(1) Esercito Italiano
Riuscire
a capire quale fosse il piano di campagna dell’Esercito Italiano è impresa
assai ardua in quanto il piano doveva essere presentato in una conferenza che
si tenne a Bologna il 17 giugno 1866 tra La Marmora e Cialdini. Di quel
colloqui non esistono documenti che attestino le decisioni che furono adottate.
Nessuno era
presente a quell’incontro, ma dall’analisi dei fatti dei giorni successivi si
può arguire che i due generali si siano lasciati con la convinzione che l'uno
avesse aderito alle idee dell'altro. E invece ognuno era rimasto fedele al
proprio piano: il Cialdini, pensava che sul Po si dovesse sviluppare
l'operazione principale, mentre sul Mincio si doveva condurre un’operazione
diversiva. Al contrario, La Marmora credeva che l’operazione principale doveva
essere svolta sul Mincio e di diversione quella del Po. Non a
caso La Marmora poco tempo dopo disse: “la
nostra azione rispettiva era troppo evidente perché fosse d’uopo di prendere
accordi speciali. Ciascuno dalla parte sua avrebbe agito secondo le occorrenze
colla massima energia per modo di battere o paralizzare il nemico attraendolo
ora da una parte, ora dall’altra”[i]. Da
queste parole si evince chiaramente che l’Italia non aveva un piano, ma due
diversi modi di vedere e di intraprendere le operazioni. A queste posizioni
corrispondeva anche una diversa visione strategica a livello politico. Una, che
faceva capo proprio al Generale Enrico Cialdini, che l’aveva elaborata e vedeva
anche i favori degli alleati prussiani, su tutti del Generale von Moltke,
prevedeva Bologna come base delle operazioni, l’invasione del Veneto dal basso
Po, con attraversamento del fiume a monte di Ferrara, e l’avanzata su Rovigo.
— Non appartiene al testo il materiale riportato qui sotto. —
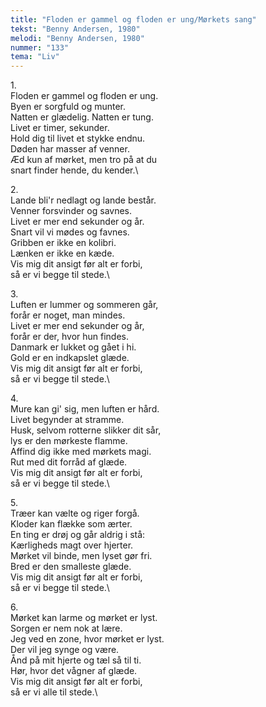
 ```yaml
---
title: "Floden er gammel og floden er ung/Mørkets sang"
tekst: "Benny Andersen, 1980"
melodi: "Benny Andersen, 1980"
nummer: "133"
tema: "Liv"
---
```

1\.\
Floden er gammel og floden er ung.\
Byen er sorgfuld og munter.\
Natten er glædelig. Natten er tung.\
Livet er timer, sekunder.\
Hold dig til livet et stykke endnu.\
Døden har masser af venner.\
Æd kun af mørket, men tro på at du\
snart finder hende, du kender.\

2\.\
Lande bli'r nedlagt og lande består.\
Venner forsvinder og savnes.\
Livet er mer end sekunder og år.\
Snart vil vi mødes og favnes.\
Gribben er ikke en kolibri.\
Lænken er ikke en kæde.\
Vis mig dit ansigt før alt er forbi,\
så er vi begge til stede.\

3\.\
Luften er lummer og sommeren går,\
forår er noget, man mindes.\
Livet er mer end sekunder og år,\
forår er der, hvor hun findes.\
Danmark er lukket og gået i hi.\
Gold er en indkapslet glæde.\
Vis mig dit ansigt før alt er forbi,\
så er vi begge til stede.\

4\.\
Mure kan gi' sig, men luften er hård.\
Livet begynder at stramme.\
Husk, selvom rotterne slikker dit sår,\
lys er den mørkeste flamme.\
Affind dig ikke med mørkets magi.\
Rut med dit forråd af glæde.\
Vis mig dit ansigt før alt er forbi,\
så er vi begge til stede.\

5\.\
Træer kan vælte og riger forgå.\
Kloder kan flække som ærter.\
En ting er drøj og går aldrig i stå:\
Kærligheds magt over hjerter.\
Mørket vil binde, men lyset gør fri.\
Bred er den smalleste glæde.\
Vis mig dit ansigt før alt er forbi,\
så er vi begge til stede.\

6\.\
Mørket kan larme og mørket er lyst.\
Sorgen er nem nok at lære.\
Jeg ved en zone, hvor mørket er lyst.\
Der vil jeg synge og være.\
Ånd på mit hjerte og tæl så til ti.\
Hør, hvor det vågner af glæde.\
Vis mig dit ansigt før alt er forbi,\
så er vi alle til stede.\
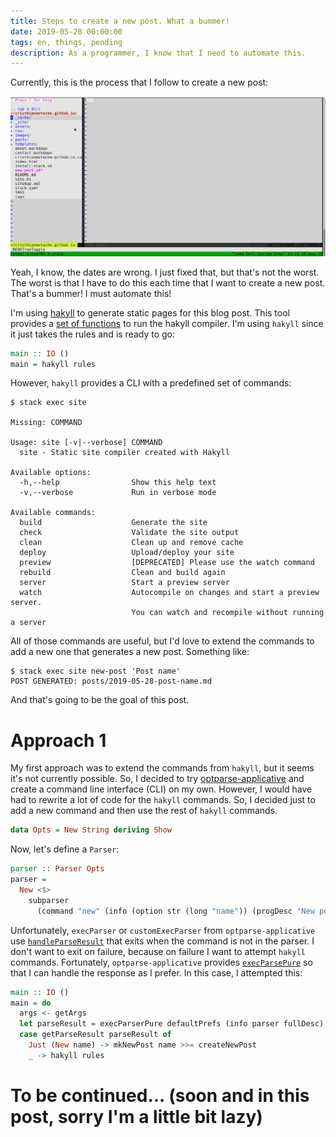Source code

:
 ```yaml
---
title: Steps to create a new post. What a bummer!
date: 2019-05-28 00:00:00
tags: en, things, pending
description: As a programmer, I know that I need to automate this.
---
```


Currently, this is the process that I follow to create a new post:

<img src="/images/create-new-blog/create-new-blog.gif" alt="drawing" width="1000"/>

Yeah, I know, the dates are wrong. I just fixed that, but that's not the worst.
The worst is that I have to do this each time that I want to create a new post.
That's a bummer! I must automate this!

I'm using [hakyll][hakyll] to generate static pages for this blog post.
This tool provides a [set of functions][hakyll-main] to run the hakyll compiler.
I'm using `hakyll` since it just takes the rules and is ready to go:

```haskell
main :: IO ()
main = hakyll rules
```

However, `hakyll` provides a CLI with a predefined set of commands:

```
$ stack exec site

Missing: COMMAND

Usage: site [-v|--verbose] COMMAND
  site - Static site compiler created with Hakyll

Available options:
  -h,--help                Show this help text
  -v,--verbose             Run in verbose mode

Available commands:
  build                    Generate the site
  check                    Validate the site output
  clean                    Clean up and remove cache
  deploy                   Upload/deploy your site
  preview                  [DEPRECATED] Please use the watch command
  rebuild                  Clean and build again
  server                   Start a preview server
  watch                    Autocompile on changes and start a preview server.
                           You can watch and recompile without running a server
```

All of those commands are useful, but I'd love to extend the commands to add a new
one that generates a new post. Something like:

```
$ stack exec site new-post 'Post name'
POST GENERATED: posts/2019-05-28-post-name.md
```

And that's going to be the goal of this post.

# Approach 1

My first approach was to extend the commands from `hakyll`, but it seems it's
not currently possible. So, I decided to try [optparse-applicative][optparse-applicative]
and create a command line interface (CLI) on my own. However, I would have had
to rewrite a lot of code for the `hakyll` commands. So, I decided just to add a
new command and then use the rest of `hakyll` commands.

```haskell
data Opts = New String deriving Show
```

Now, let's define a `Parser`:

```haskell
parser :: Parser Opts
parser =
  New <$>
    subparser
      (command "new" (info (option str (long "name")) (progDesc "New post")))
```

Unfortunately, `execParser` or `customExecParser` from
`optparse-applicative` use [`handleParseResult`][handleParseResult]
that exits when the command is not in the parser. I don't want to exit
on failure, because on failure I want to attempt `hakyll` commands. Fortunately,
`optparse-applicative` provides [`execParsePure`][execParsePure] so that I
can handle the response as I prefer. In this case, I attempted this:

```haskell
main :: IO ()
main = do
  args <- getArgs
  let parseResult = execParserPure defaultPrefs (info parser fullDesc) args
  case getParseResult parseResult of
    Just (New name) -> mkNewPost name >>= createNewPost
    _ -> hakyll rules
```

# To be continued... (soon and in this post, sorry I'm a little bit lazy)

[hakyll]:  https://hackage.haskell.org/package/hakyll
[hakyll-main]: https://hackage.haskell.org/package/hakyll-4.12.5.2/docs/Hakyll-Main.html
[optparse-applicative]: https://hackage.haskell.org/package/optparse-applicative
[handleParseResult]: https://hackage.haskell.org/package/optparse-applicative-0.14.3.0/docs/src/Options.Applicative.Extra.html#handleParseResult
[execParsePure]: https://hackage.haskell.org/package/optparse-applicative-0.14.3.0/docs/Options-Applicative.html#v:execParserPure

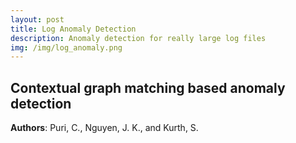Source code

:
 ```yaml
---
layout: post
title: Log Anomaly Detection
description: Anomaly detection for really large log files
img: /img/log_anomaly.png
---
```


## Contextual graph matching based anomaly detection
__Authors__: Puri, C., Nguyen, J. K., and Kurth, S.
Per favorire l’operazione occorrevano alcune azioni diversive e di disturbo sul
Mincio che avrebbero impegnato il grosso dell’Armata imperiale all’interno del
Quadrilatero. Una volta raggiunto Rovigo e passato l’Adige, l’Armata del Po
avrebbe avuto la strada spianata verso Padova, Vicenza e Venezia, puntando
sulle più vitali comunicazioni del Veneto fin dentro il cuore dell’impero. Tale
visione, inoltre, rendeva possibile anche un contributo della flotta italiana
nell’Adriatico e l’infiltrazione di un
corpo di volontari in Dalmazia e in Ungheria con il compito di innescare una
rivolta popolare in grado di minare la solidità dell’Impero. Questa linea di
azione aveva il vantaggio di evitare “di rimanere invischiati in lunghe e
faticose operazioni all’interno del Quadrilatero, con poche possibilità di
successo”[ii] come
era accaduto nel 1848.
L’altra visione, completamente opposta,
elaborata da La Marmora e altri generali dell’ex esercito piemontese,
prevedeva, invece, Piacenza e Cremona come basi di operazione, eseguire delle
operazioni dimostrative sul basso Po, e di colpire direttamente il Quadrilatero
da Ovest: attraversare il fiume Mincio tra Peschiera e Mantova e forzare le
fortezze nel più breve tempo possibile grazie alla superiorità di forze
disponibili o, in alternativa, ingaggiare battaglia all’interno dello stesso.
Alla
vigilia della guerra, l’Italia pensava ad un teatro di operazioni in cui
avrebbero agito due armate: una sul Mincio, Comandata dal Generale La Marmora,
e una sul Po, comandata dal Generale Cialdini. La prima, “più sotto la mano del comando in capo dell’Esercito”[iii],
avrebbe ricevuto ordini e diposizioni direttamente, la seconda, da considerare
più come un distaccamento, avrebbe agito secondo le indicazioni ritenute più
idonee ed opportune da parte del comandante[iv] che
aveva l’unico obbligo di tenere informato il Comando Supremo. L’operazione che l’esercito italiano si
accingeva a condurre era guidata da un piano che rappresentava soltanto il giusto
compromesso fra due soluzioni alternative volte a soddisfare Cialdini e La
Marmora per di più viziato da un’incomprensione di fondo: il Generale La
Marmora si aspettava una dimostrazione sul basso Po e il Generale Cialdini si
aspettava una dimostrazione sul Mincio. Non a caso, allorquando nel mattino del
24 giugno 1866, il Generale Cialdini ricevette dal Re Vittorio Emanuele il
telegramma con cui gli si comunicava l’inizio delle ostilità, rispondeva di “essere desolato notizia che Vostra Maestà mi
dà. Generale La Marmora mi aveva promesso di limitarsi a semplice
dimostrazione. Voglio sperare non infausto esito giornata, ecc.”[v]. L’unica
questione su cui si era fermamente concordi era il ruolo del Corpo di Volontari
comandato da Garibaldi: non sbarcare in Dalmazia, per essere infiltrato in
Ungheria, ma, attraverso azioni dimostrative verso il Tirolo, coprire l’estrema
sinistra del dispositivo sul Mincio e la Lombardia.